Filialen werden geschlossen
Bertelsmann macht Buchclubs dicht

Der Medienkonzern Bertelsmann streicht seine Buchclubs drastisch zusammen. Nur die Keimzelle des Gütersloher Konzerns, der deutsche Club und dessen Schwesterfirmen im deutsch- wie französischsprachigen Raum, dazu die Buchclubs in Südeuropa bleiben von dem einst weltweiten Filialnetz übrig.

HB FRANKFURT. Das geht aus einem Brief von Bertelsmann-Chef Hartmut Ostrowski an die Mitarbeiter der Buchclubsparte Direct Group vom Dienstag hervor, der Reuters vorliegt. Die Mitgliedschaft im Buchclub verpflichtet zum regelmäßigen Kauf von Büchern, CDs oder DVDs, die Mitglieder erhalten sie dafür aber zu günstigeren Preisen. Der deutsche Bertelsmann Lesering war 1950 gegründet worden, doch sinken die Mitgliederzahlen der Buchclubs. Trennen will sich der Konzern unter anderem von den Tochtergesellschaften in Großbritannien, Australien und Osteuropa sowie den flämischen Buchclubs in Belgien und den Niederlanden. "Mit dieser Entscheidung konzentriert sich Bertelsmann mit der Direct Group auf die großen Märkte in Europa", heißt es in dem Schreiben von Ostrowski. "Sie können sich darauf verlassen, dass wir den Verkauf mit Augenmaß und Weitsicht steuern werden", versprach er den Beschäftigten in dem Brief.

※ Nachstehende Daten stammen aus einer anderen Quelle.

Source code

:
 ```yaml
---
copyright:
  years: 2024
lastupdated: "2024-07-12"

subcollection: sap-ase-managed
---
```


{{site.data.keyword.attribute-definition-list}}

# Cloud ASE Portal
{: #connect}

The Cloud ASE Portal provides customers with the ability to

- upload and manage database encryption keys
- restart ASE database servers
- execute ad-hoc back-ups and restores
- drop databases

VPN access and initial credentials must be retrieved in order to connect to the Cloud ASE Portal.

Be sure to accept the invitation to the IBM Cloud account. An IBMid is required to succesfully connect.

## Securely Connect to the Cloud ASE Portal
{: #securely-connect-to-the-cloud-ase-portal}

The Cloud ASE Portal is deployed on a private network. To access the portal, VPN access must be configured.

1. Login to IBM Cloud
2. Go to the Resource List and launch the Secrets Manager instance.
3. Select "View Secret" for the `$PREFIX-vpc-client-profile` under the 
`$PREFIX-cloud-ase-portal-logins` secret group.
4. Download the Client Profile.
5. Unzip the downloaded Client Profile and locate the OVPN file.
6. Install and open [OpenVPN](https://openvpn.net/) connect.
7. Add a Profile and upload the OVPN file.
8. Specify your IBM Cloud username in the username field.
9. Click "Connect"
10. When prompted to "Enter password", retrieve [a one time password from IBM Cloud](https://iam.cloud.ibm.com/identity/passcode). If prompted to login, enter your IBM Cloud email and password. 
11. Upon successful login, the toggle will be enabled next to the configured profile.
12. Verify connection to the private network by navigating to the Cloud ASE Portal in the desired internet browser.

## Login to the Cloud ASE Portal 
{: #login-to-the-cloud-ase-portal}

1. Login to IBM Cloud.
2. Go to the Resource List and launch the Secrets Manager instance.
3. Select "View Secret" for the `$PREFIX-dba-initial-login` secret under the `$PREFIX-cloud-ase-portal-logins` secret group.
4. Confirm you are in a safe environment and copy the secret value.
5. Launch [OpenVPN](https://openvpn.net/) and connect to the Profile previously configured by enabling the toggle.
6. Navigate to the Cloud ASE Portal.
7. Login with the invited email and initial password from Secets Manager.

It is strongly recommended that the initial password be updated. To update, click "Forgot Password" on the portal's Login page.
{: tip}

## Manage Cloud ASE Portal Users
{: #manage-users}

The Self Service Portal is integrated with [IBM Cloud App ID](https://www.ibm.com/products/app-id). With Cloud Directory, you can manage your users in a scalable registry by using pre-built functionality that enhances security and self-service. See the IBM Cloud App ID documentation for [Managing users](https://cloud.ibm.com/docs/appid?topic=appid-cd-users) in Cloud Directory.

Zuletzt hatte Bertelsmann bereits die Buchclubs in den USA und Kanada an den Privatinvestor Najafi aus Phoenix im Bundesstaat Arizona verkauft. Auf sie hatte Bertelsmann in der Bilanz 2007 bereits den kompletten Wert von 414 Mill. Euro abgeschrieben. Der auf einen mittleren zweistelligen Millionenbetrag taxierte Verkaufserlös könne daher als Gewinn verbucht werden, hieß es in mit den Verhandlungen vertrauten Kreisen. Noch im April 2007 hatte Bertelsmann den US-Buchclub Bookspan übernommen. Auch aus China, Südkorea und Südamerika hatte sich der Konzern zurückgezogen.

Im Rahmen einer Neuordnung des Konzerns will Konzernchef Ostrowski Bertelsmann von Geschäften befreien, die wiederholt ihre Ziele verfehlen. Er hatte die Buchclubs daher im März auf den Prüfstand gestellt. Operativ verdiente die Direct Group 2007 nur noch zehn Mill. Euro, 100 Mill. Euro weniger als ein Jahr zuvor. Sie trug 13,6 Prozent zum Bertelsmann-Umsatz bei.